The phylogenetic tree based on the whole genomes of lytic brucellaphages reveals two distinct clades. EF4 forms a separate clade, indicating a more distant evolutionary relationship with other phages. Y17 clusters closely with phages Iz, Bk2, S708, Wb, R/C, Pr, and Bk, indicating a close evolutionary relationship (Figure 6A).

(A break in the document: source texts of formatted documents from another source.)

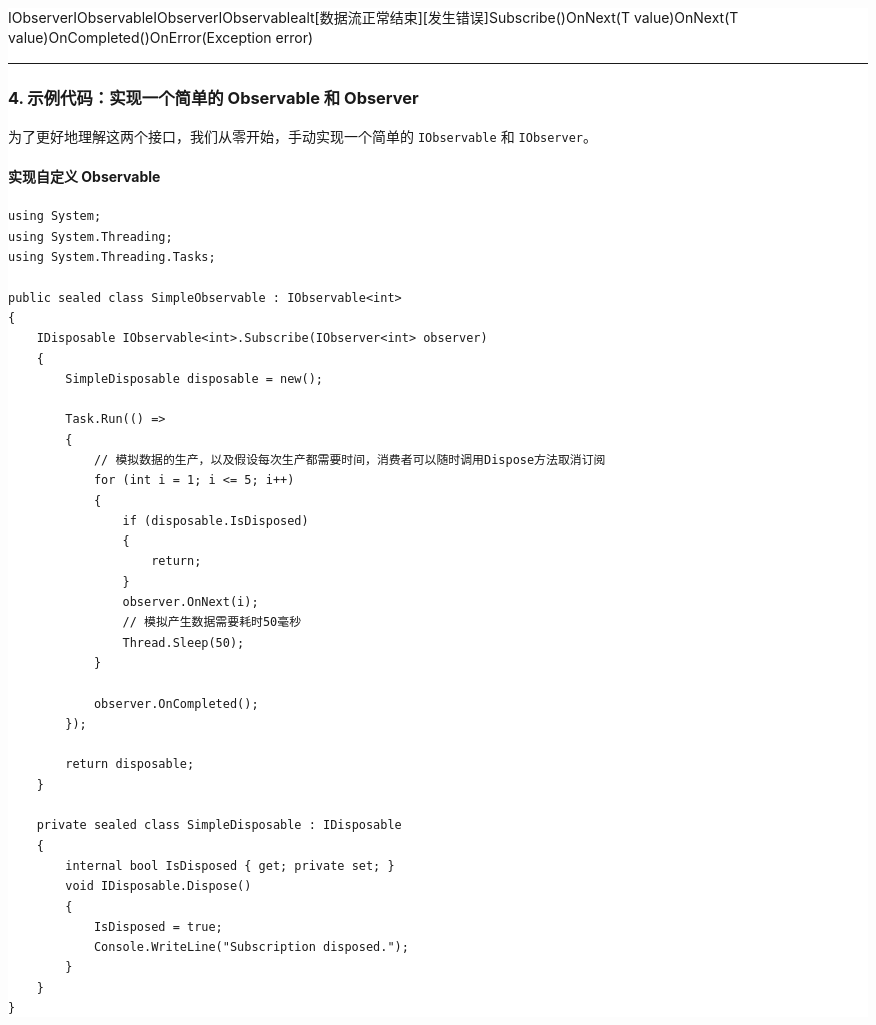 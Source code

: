 
IObserverIObservableIObserverIObservablealt\[数据流正常结束]\[发生错误]Subscribe()OnNext(T value)OnNext(T value)OnCompleted()OnError(Exception error)

---


### **4\. 示例代码：实现一个简单的 Observable 和 Observer**


为了更好地理解这两个接口，我们从零开始，手动实现一个简单的 `IObservable` 和 `IObserver`。


#### **实现自定义 Observable**



```
using System;
using System.Threading;
using System.Threading.Tasks;

public sealed class SimpleObservable : IObservable<int>
{
	IDisposable IObservable<int>.Subscribe(IObserver<int> observer)
	{
		SimpleDisposable disposable = new();

		Task.Run(() =>
		{
			// 模拟数据的生产，以及假设每次生产都需要时间，消费者可以随时调用Dispose方法取消订阅
			for (int i = 1; i <= 5; i++)
			{
				if (disposable.IsDisposed)
				{
					return;
				}
				observer.OnNext(i);
                // 模拟产生数据需要耗时50毫秒
				Thread.Sleep(50);
			}

			observer.OnCompleted();
		});

		return disposable;
	}

	private sealed class SimpleDisposable : IDisposable
	{
		internal bool IsDisposed { get; private set; }
		void IDisposable.Dispose()
		{
			IsDisposed = true;
			Console.WriteLine("Subscription disposed.");
		}
	}
}

```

To gain deeper insights into the evolutionary relationships of phages at different protein levels, we constructed phylogenetic trees using the amino acid sequences of the capsid protein (Figure 6B), tail collar protein (Figure 7A) and amidase to explore phage evolution. Phages with genomes smaller than 40 kb have shorter amidase sequences than those with larger genomes. Therefore, they were divided into two groups when constructing the phylogenetic tree based on amidase sequence similarity (Figures 7B, C). We excluded phage EF4 from the analysis due to its significant sequence divergence. Phage EF4 was excluded from the analysis due to its significant sequence divergence. Multiple sequence alignment of phage capsid proteins revealed high conservation, with only three variable sites. Notably, only phage Y17 exhibited amino acid variation at position 190, while all other phages remained conserved at this site (Figure 6B). The topological structures of the phylogenetic trees for the capsid protein, tail collar protein, and amidase revealed distinct variations. Among these, the evolutionary relationships of the capsid protein were the most conserved, whereas the tail collar protein displayed greater genetic diversity than the other two proteins. Notably, Y17 occupied a unique position in all three phylogenetic trees, suggesting its distinct adaptations to varying environmental pressures.